4WD 24/7 (4WD Action)
- Editor: Graham Cahill, Shaun Whale, Jock McDonald & Jesse Gleeson
- Categories: Offroad, camping
- Founded: 1998
- Country: Australia
- Based in: Sydney
- Language: English
- Website: https://www.4wd247.com/ youtube.com/c/4WD247
- ISSN: 1839-0080

= 4WD 24/7 =

Australian YouTube series

4WD 24/7, previously known as 4WD Action is an Australian YouTube series that began as a print magazine. Videos are primarily focused on the four wheel driving, camping, and offroad lifestyles.

Issue 301, was released September 2019 and is the last printed edition of the magazine. The monthly magazine and accompanying DVD then ceased production, with the final issue sold as a Collector's Edition.

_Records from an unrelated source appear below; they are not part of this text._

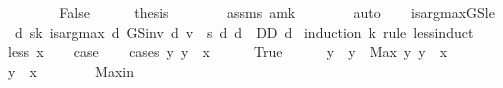 \begin{isabellebody}
\ \ \isamarkupfalse%
\isanewline
\ \ \ \ \isamarkupfalse%
\ False\isanewline
\ \ \ \ \isamarkupfalse%
\ {\isacharquery}{\kern0pt}thesis\isanewline
\ \ \ \ \ \ \isamarkupfalse%
\ assms\ am{\isacharunderscore}{\kern0pt}k\isanewline
\ \ \ \ \ \ \isamarkupfalse%
\ auto\isanewline
\ \ \isamarkupfalse%
\isanewline
{}\isamarkupfalse%
%
\endisatagproof
{\isafoldproof}%
%
\isadelimproof
\isanewline
%
\endisadelimproof
\isanewline
\isanewline
{}\isamarkupfalse%
\ is{\isacharunderscore}{\kern0pt}arg{\isacharunderscore}{\kern0pt}max{\isacharunderscore}{\kern0pt}GS{\isacharunderscore}{\kern0pt}le{\isacharcolon}{\kern0pt}\ \isanewline
\ \ {\isachardoublequoteopen}{\isasymexists}d{\isachardot}{\kern0pt}\ {\isasymforall}s{\isasymle}k{\isachardot}{\kern0pt}\ is{\isacharunderscore}{\kern0pt}arg{\isacharunderscore}{\kern0pt}max\ {\isacharparenleft}{\kern0pt}{\isasymlambda}d{\isachardot}{\kern0pt}\ GS{\isacharunderscore}{\kern0pt}inv\ d\ v\ {\isachardollar}{\kern0pt}\ s{\isacharparenright}{\kern0pt}\ {\isacharparenleft}{\kern0pt}{\isasymlambda}d{\isachardot}{\kern0pt}\ d\ {\isasymin}\ D\isactrlsub D{\isacharparenright}{\kern0pt}\ d{\isachardoublequoteclose}\isanewline
%
\isadelimproof
%
\endisadelimproof
%
\isatagproof
{}\isamarkupfalse%
\ {\isacharparenleft}{\kern0pt}induction\ k\ rule{\isacharcolon}{\kern0pt}\ less{\isacharunderscore}{\kern0pt}induct{\isacharparenright}{\kern0pt}\isanewline
\ \ \isamarkupfalse%
\ {\isacharparenleft}{\kern0pt}less\ x{\isacharparenright}{\kern0pt}\isanewline
\ \ \isamarkupfalse%
\ {\isacharquery}{\kern0pt}case\isanewline
\ \ \isamarkupfalse%
\ {\isacharparenleft}{\kern0pt}cases\ {\isachardoublequoteopen}{\isasymexists}y{\isachardot}{\kern0pt}\ y\ {\isacharless}{\kern0pt}\ x{\isachardoublequoteclose}{\isacharparenright}{\kern0pt}\isanewline
\ \ \ \ \isamarkupfalse%
\ True\isanewline
\ \ \ \ \isamarkupfalse%
\ y\ \ {\isachardoublequoteopen}y\ {\isacharequal}{\kern0pt}\ Max\ {\isacharbraceleft}{\kern0pt}y{\isachardot}{\kern0pt}\ y\ {\isacharless}{\kern0pt}\ x{\isacharbraceright}{\kern0pt}{\isachardoublequoteclose}\ \ \isanewline
\ \ \ \ \isamarkupfalse%
\ {\isachardoublequoteopen}y\ {\isacharless}{\kern0pt}\ x{\isachardoublequoteclose}\isanewline
\ \ \ \ \ \ \isamarkupfalse%
\ Max{\isacharunderscore}{\kern0pt}in\isanewline
\ \ \ \ \ \ \isamarkupfalse%

\end{isabellebody}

4WD 24/7 is also prevalent on social media, such as Facebook and Instagram.

==History and profile==
The magazine was established in 1998 with the name 4WD Offroad Australia. It was first published on a bimonthly basis. The magazine is published seventeen times a year by Sydney-based independent publishing company Express Media Group (often shortened to EMG).

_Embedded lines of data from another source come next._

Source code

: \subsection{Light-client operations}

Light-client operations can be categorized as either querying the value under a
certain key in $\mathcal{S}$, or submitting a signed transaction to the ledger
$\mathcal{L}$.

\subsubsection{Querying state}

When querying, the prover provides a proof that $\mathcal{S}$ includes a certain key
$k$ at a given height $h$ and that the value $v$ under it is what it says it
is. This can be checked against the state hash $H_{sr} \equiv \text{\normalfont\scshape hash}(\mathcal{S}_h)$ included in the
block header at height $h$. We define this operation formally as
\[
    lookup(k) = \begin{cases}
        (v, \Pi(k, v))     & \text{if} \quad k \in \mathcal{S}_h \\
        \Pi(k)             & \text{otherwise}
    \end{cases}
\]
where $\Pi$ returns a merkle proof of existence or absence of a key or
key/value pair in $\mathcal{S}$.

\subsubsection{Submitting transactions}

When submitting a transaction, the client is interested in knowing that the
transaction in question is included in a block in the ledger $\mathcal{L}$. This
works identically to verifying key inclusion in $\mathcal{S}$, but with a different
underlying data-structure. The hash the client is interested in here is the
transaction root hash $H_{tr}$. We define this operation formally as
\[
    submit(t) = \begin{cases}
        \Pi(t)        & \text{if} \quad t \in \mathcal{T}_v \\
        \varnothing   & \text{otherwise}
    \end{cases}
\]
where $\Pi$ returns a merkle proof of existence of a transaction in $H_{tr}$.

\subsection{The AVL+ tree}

Australian 4WD Action was previously known as Australian 4WD Monthly, until a 2007 name change. The print magazine edition was the largest and most popular of its kind in Australia, with circulation figures well exceeding those of their nearest competitors.

Staff members have included Production Editor Travis Annabel, Staff Writers Dan Everett, Michael Borg and Dex Fulton, Editors at Large John Rooth (1998 -2014) and Editorial Assistant Chris Thomson.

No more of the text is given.